Brief: Nothing in the entries may change when you repeat them, and no images may appear.

Input material: Begin

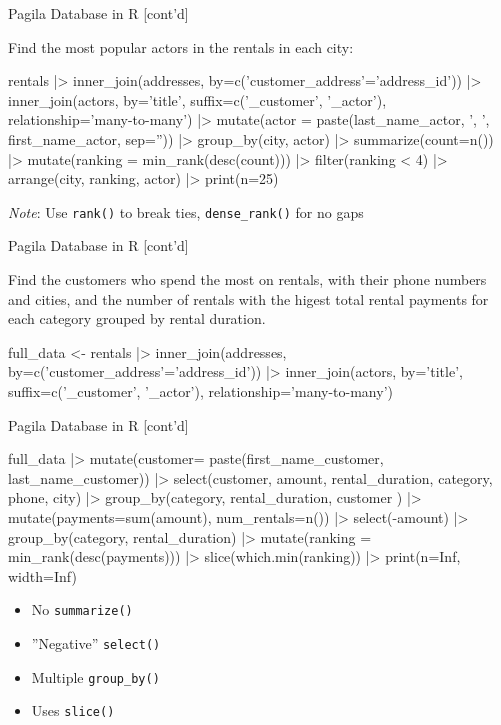 \documentclass[ignorenonframetext,xcolor=x11names]{beamer}
\begin{document}
\begin{frame}[label=full,fragile]{Pagila Database in R \small [cont'd]}

Find the most popular actors in the rentals in each city:

\scriptsize
\begin{Rcode}
rentals |> 
   inner_join(addresses,
       by=c('customer_address'='address_id')) |>
   inner_join(actors,
       by='title',
       suffix=c('_customer', '_actor'),
       relationship='many-to-many') |>
   mutate(actor = 
       paste(last_name_actor, ', ', 
       first_name_actor, sep='')) |>
   group_by(city, actor) |>
   summarize(count=n()) |>
   mutate(ranking = min_rank(desc(count))) |>
   filter(ranking < 4) |>
   arrange(city, ranking, actor) |>
   print(n=25)
\end{Rcode}

\normalsize
\emph{Note}: Use \texttt{rank()} to break ties, \texttt{dense\_rank()} for no gaps
\end{frame}

\begin{frame}[label=full,fragile]{Pagila Database in R \small [cont'd]}

Find the customers who spend the most on rentals, with their phone numbers and cities, and the number of rentals with the higest total rental payments for each category grouped by rental duration.

\footnotesize
\begin{Rcode}
full_data <- 
   rentals |> 
     inner_join(addresses,
       by=c('customer_address'='address_id')) |>
     inner_join(actors,
       by='title',
       suffix=c('_customer', '_actor'),
       relationship='many-to-many')
\end{Rcode}
\end{frame}

\begin{frame}[label=full,fragile]{Pagila Database in R \small [cont'd]}
\footnotesize
\begin{Rcode}
full_data |>
   mutate(customer=
     paste(first_name_customer, last_name_customer)) |>
   select(customer, amount, rental_duration, 
          category, phone, city) |>
   group_by(category, rental_duration, customer ) |>
   mutate(payments=sum(amount), num_rentals=n()) |>
   select(-amount) |>
   group_by(category, rental_duration) |>
   mutate(ranking = min_rank(desc(payments))) |>
   slice(which.min(ranking)) |>
   print(n=Inf, width=Inf)
\end{Rcode}
\normalsize

\begin{itemize}
  \item No \texttt{summarize()}
  \item ''Negative'' \texttt{select()}
  \item Multiple \texttt{group\_by()}
  \item Uses \texttt{slice()}
\end{itemize}
\end{frame}
\end{document}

Input material: End

Answer to the exercise:
 \documentclass[ignorenonframetext,xcolor=x11names]{beamer}
\begin{document}
\begin{frame}[label=full,fragile]{Pagila Database in R \small [cont'd]}

Find the most popular actors in the rentals in each city:

\scriptsize
\begin{Rcode}
rentals |> 
   inner_join(addresses,
       by=c('customer_address'='address_id')) |>
   inner_join(actors,
       by='title',
       suffix=c('_customer', '_actor'),
       relationship='many-to-many') |>
   mutate(actor = 
       paste(last_name_actor, ', ', 
       first_name_actor, sep='')) |>
   group_by(city, actor) |>
   summarize(count=n()) |>
   mutate(ranking = min_rank(desc(count))) |>
   filter(ranking < 4) |>
   arrange(city, ranking, actor) |>
   print(n=25)
\end{Rcode}

\normalsize
\emph{Note}: Use \texttt{rank()} to break ties, \texttt{dense\_rank()} for no gaps
\end{frame}

\begin{frame}[label=full,fragile]{Pagila Database in R \small [cont'd]}

Find the customers who spend the most on rentals, with their phone numbers and cities, and the number of rentals with the higest total rental payments for each category grouped by rental duration.

\footnotesize
\begin{Rcode}
full_data <- 
   rentals |> 
     inner_join(addresses,
       by=c('customer_address'='address_id')) |>
     inner_join(actors,
       by='title',
       suffix=c('_customer', '_actor'),
       relationship='many-to-many')
\end{Rcode}
\end{frame}

\begin{frame}[label=full,fragile]{Pagila Database in R \small [cont'd]}
\footnotesize
\begin{Rcode}
full_data |>
   mutate(customer=
     paste(first_name_customer, last_name_customer)) |>
   select(customer, amount, rental_duration, 
          category, phone, city) |>
   group_by(category, rental_duration, customer ) |>
   mutate(payments=sum(amount), num_rentals=n()) |>
   select(-amount) |>
   group_by(category, rental_duration) |>
   mutate(ranking = min_rank(desc(payments))) |>
   slice(which.min(ranking)) |>
   print(n=Inf, width=Inf)
\end{Rcode}
\normalsize

\begin{itemize}
  \item No \texttt{summarize()}
  \item ''Negative'' \texttt{select()}
  \item Multiple \texttt{group\_by()}
  \item Uses \texttt{slice()}
\end{itemize}
\end{frame}
\end{document}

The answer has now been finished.